Abduqadir Jalalidin: le poème échappé des camps chinois
Slate, 29.11.2020
L’article ci-dessous a été publié dans Slate,Photo: YouTube
Le 29 janvier 2018, la police chinoise fait irruption au domicile d’Abduqadir Jalalidin. Une cagoule noire est placée sur sa tête, et Jalalidin disparaît. Le lendemain, c’est son épouse, Jemile Saqi, qui est emportée. Tous deux ont été transférés dans ce que les autorités appellent des «camps de rééducation politique», en réalité des camps de concentration pour les Ouïghour·es, une minorité musulmane principalement installée dans la région du Xinjiang, au nord-ouest de la Chine.

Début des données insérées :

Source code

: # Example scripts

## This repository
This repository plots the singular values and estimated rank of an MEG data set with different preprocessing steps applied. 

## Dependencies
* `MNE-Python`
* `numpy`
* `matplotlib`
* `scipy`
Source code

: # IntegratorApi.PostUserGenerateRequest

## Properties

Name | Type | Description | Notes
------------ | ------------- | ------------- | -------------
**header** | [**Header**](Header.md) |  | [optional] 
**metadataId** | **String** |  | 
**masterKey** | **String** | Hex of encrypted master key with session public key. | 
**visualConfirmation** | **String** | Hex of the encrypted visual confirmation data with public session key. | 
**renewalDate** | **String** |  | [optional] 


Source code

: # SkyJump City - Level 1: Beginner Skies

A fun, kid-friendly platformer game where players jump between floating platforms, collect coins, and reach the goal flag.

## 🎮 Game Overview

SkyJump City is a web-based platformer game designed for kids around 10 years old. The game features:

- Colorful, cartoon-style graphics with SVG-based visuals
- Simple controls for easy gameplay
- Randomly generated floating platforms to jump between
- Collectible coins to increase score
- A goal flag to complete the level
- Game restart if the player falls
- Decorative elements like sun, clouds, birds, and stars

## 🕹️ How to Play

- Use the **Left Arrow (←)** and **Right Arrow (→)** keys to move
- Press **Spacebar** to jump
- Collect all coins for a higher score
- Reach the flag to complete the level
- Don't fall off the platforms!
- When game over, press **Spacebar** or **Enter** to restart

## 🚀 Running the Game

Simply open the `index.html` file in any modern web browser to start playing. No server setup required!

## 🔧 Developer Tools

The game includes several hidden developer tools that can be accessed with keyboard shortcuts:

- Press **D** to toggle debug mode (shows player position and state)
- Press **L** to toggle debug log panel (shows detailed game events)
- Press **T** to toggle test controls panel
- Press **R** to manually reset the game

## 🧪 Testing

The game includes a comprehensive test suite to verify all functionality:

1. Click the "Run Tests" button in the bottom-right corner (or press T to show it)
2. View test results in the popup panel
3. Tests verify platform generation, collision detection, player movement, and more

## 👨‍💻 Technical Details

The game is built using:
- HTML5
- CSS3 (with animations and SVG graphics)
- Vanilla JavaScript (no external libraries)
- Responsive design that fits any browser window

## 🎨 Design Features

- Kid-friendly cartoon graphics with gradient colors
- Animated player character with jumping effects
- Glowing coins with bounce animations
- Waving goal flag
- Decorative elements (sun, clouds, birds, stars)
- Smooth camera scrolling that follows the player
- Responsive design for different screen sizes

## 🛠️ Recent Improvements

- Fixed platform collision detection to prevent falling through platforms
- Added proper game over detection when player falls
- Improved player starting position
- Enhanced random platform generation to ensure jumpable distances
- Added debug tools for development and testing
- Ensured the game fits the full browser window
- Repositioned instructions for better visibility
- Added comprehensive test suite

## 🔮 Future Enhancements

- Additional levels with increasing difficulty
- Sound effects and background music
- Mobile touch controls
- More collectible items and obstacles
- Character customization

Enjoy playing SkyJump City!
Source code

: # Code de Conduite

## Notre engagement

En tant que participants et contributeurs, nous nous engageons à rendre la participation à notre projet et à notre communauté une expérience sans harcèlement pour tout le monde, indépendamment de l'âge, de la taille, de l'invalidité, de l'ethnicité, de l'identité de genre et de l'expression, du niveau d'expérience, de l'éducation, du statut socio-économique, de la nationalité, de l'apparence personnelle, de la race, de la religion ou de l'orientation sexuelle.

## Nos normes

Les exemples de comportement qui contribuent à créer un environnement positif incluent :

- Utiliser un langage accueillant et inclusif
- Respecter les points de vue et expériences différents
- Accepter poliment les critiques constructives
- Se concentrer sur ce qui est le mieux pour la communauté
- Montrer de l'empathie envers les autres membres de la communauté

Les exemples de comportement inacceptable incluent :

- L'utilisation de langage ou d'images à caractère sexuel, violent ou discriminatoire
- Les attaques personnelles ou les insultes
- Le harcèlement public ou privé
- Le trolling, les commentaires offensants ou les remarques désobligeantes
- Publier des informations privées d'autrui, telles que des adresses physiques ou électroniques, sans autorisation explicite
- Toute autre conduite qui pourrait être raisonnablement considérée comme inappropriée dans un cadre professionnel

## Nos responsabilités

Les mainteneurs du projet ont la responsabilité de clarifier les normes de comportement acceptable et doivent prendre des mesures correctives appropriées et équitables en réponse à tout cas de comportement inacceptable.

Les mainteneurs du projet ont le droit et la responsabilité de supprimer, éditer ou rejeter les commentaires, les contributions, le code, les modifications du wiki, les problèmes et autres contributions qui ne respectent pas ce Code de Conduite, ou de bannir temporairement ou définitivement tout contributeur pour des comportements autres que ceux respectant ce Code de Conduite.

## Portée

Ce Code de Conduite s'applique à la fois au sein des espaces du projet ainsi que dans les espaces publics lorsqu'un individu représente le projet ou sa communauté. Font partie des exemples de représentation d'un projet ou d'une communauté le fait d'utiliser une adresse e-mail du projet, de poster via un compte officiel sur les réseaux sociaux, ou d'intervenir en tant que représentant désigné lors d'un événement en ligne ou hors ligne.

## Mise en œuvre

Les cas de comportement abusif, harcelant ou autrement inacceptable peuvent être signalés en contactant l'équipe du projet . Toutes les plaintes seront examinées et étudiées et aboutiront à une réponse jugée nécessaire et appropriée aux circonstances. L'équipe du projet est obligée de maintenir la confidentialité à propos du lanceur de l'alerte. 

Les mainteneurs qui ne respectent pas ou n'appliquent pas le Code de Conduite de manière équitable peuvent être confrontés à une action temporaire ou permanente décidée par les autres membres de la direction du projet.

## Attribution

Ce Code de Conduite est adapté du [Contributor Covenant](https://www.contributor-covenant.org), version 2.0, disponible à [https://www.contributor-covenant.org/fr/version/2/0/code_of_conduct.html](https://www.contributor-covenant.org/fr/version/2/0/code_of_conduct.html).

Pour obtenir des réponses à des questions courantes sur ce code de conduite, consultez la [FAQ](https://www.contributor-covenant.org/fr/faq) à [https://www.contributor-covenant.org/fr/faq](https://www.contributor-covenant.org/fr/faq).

Depuis 2014, on estime qu’entre un et trois millions d’Ouïghour·es (mais aussi des Kazakh·es, Kirghizes, Ouzbèk·es et Tadjik·es) ont été enfermé·es dans ces camps.
Écrivain et philosophe, Abduqadir Jalalidin était professeur à l’Université Normale du Xinjiang, où il enseignait la poésie médiévale d’Asie centrale. Lui-même poète, il travaillait à la préservation et à la transmission de la culture et de l’identité ouïghoures, que le gouvernement chinois cherche aujourd’hui à éradiquer, en persécutant les corps dépositaires de cette mémoire collective.
Plus personne n’a entendu parler de Jalalidin après son arrestation. Et puis, cet été, «le silence s’est rompu». «Même dans les camps, ai-je appris, mon ancien professeur avait continué à écrire de la poésie. D’autres détenus avaient gardé en mémoire ses nouveaux poèmes, et avaient réussi à transmettre l’un d’entre eux au-delà des portes du camp», raconte Joshua L. Freeman, ancien étudiant du professeur désormais historien et traducteur de poésie ouïghoure.
Ce poème, intitulé «Yanarim yoq», «Sans chemin de retour», donne voix au désastre du peuple ouïghour. Le New York Times a publié dans ses pages la traduction anglaise qu’en a donné Joshua L. Freeman, ainsi qu’une vidéo de l’ethnomusicologue, réalisatrice et danseuse Mukaddas Mijit, qui en propose une récitation. Nous en publions ici une version française, traduite avec l’aide du Dr. Waris Janbaz.
Sans chemin de retour
Je suis seul dans un coin, sans mon amour,
Je fais des cauchemars, sans mon amulette,
Je suis sans autre désir que de rester en vie,
Mes pensées silencieuses me tourmentent et me laissent impuissant.
Qui étais-je autrefois, que suis-je devenu, je ne peux le savoir,
À qui pourrais-je raconter les désirs de mon cœur, je ne peux le dire,
Je ne saurais deviner le tempérament de mon destin,
Ô mon amour j’ai envie d’aller vers toi ; je ne peux le décider.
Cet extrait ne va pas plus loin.